Minority
I can imagine a day when the term "minority" garners a questioning look from an average person on the street. For example, media are referring to Boston, Massachusetts as a "majority minority city". This is an overtly racialist term, because the term refers to a contrast between "white" people and "people of color", who comprise so-called minorities in numbers which create a joined majority of the city's population. My "minority", LGBT people, is not factored in this use of the word, since my minority crosses all racial and ethnic boundaries. This does contribute to my perspective on this issue.
The process of becoming politically powerful in government in order to change discriminatory laws has the eventual downside of propagating racialism after these categories become less socially and politically relevant. Those most impacted historically by racism are prone to becoming practical racists in seeking support and political power. They are prone to continue to exploit their own racial or ethnic identity over their actual worthiness and qualifications to govern.
Media reports on our recent mayoral contest in Boston are rich with this racialism. There is no notable acknowledgment by the reporters that this is socially divisive. It is the same unconscious racialism that can foster racist behaviors which divide a diverse population rather than promote harmony and cooperation. Listening to the reports confirms there are still a White Boston, a Black Boston, an Hispanic Boston and an Asian Boston. However, as I walk through my own multiracial neighborhood, I know this is untrue for the city as a whole, but perhaps true for some sections of the city which have become racially or ethnically stagnant for a number of reasons, which include the racial and/or ethnic choices of their inhabitants to live in a racially/ethnically homogeneous neighborhood.

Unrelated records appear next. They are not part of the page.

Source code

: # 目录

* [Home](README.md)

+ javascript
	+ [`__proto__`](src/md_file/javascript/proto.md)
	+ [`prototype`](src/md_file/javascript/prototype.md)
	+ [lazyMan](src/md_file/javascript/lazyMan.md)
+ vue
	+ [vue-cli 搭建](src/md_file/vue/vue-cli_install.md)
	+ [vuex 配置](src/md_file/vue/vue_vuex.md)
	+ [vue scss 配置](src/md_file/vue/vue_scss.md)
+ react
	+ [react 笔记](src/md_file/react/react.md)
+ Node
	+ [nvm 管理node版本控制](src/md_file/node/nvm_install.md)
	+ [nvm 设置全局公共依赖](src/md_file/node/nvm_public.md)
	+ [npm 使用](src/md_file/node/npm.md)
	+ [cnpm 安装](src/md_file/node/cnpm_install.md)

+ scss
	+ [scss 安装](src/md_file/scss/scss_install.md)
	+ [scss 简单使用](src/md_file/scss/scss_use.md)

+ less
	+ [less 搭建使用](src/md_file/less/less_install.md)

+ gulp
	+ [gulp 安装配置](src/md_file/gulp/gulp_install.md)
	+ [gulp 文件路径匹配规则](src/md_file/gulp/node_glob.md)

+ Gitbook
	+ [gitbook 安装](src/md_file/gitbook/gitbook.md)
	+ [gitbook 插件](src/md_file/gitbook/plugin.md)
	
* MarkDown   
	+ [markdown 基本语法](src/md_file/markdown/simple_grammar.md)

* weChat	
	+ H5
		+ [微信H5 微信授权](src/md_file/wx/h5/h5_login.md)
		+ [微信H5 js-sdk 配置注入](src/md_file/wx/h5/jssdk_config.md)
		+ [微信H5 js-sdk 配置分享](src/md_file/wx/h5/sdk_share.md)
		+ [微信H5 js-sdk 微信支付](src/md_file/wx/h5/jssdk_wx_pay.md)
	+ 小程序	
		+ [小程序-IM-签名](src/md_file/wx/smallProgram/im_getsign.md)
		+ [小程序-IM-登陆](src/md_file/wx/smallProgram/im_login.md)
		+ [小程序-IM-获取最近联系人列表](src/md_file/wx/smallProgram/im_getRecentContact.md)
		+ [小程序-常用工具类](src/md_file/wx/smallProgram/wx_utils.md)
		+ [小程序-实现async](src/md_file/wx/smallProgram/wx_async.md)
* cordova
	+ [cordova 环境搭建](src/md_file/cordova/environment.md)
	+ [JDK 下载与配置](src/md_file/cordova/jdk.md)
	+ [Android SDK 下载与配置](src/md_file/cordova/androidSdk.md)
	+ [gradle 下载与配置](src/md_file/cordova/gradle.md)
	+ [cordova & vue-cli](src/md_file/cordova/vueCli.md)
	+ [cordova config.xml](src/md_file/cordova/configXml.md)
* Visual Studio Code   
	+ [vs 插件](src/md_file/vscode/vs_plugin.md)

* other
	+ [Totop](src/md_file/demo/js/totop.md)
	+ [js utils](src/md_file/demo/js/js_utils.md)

A new way of encouraging inclusion will most likely evolve. However, those who have ascended to economic and social power by exploiting diversity will be loathe to participate in that conscious evolution. Their self-interests will likely trump their desire to disarm racialism as a political and financial weapon. Moving on, a slogan in the Obama campaigns, isn't easy. It does not mean the ascendancy of another minority class of power brokers over the diverse majority.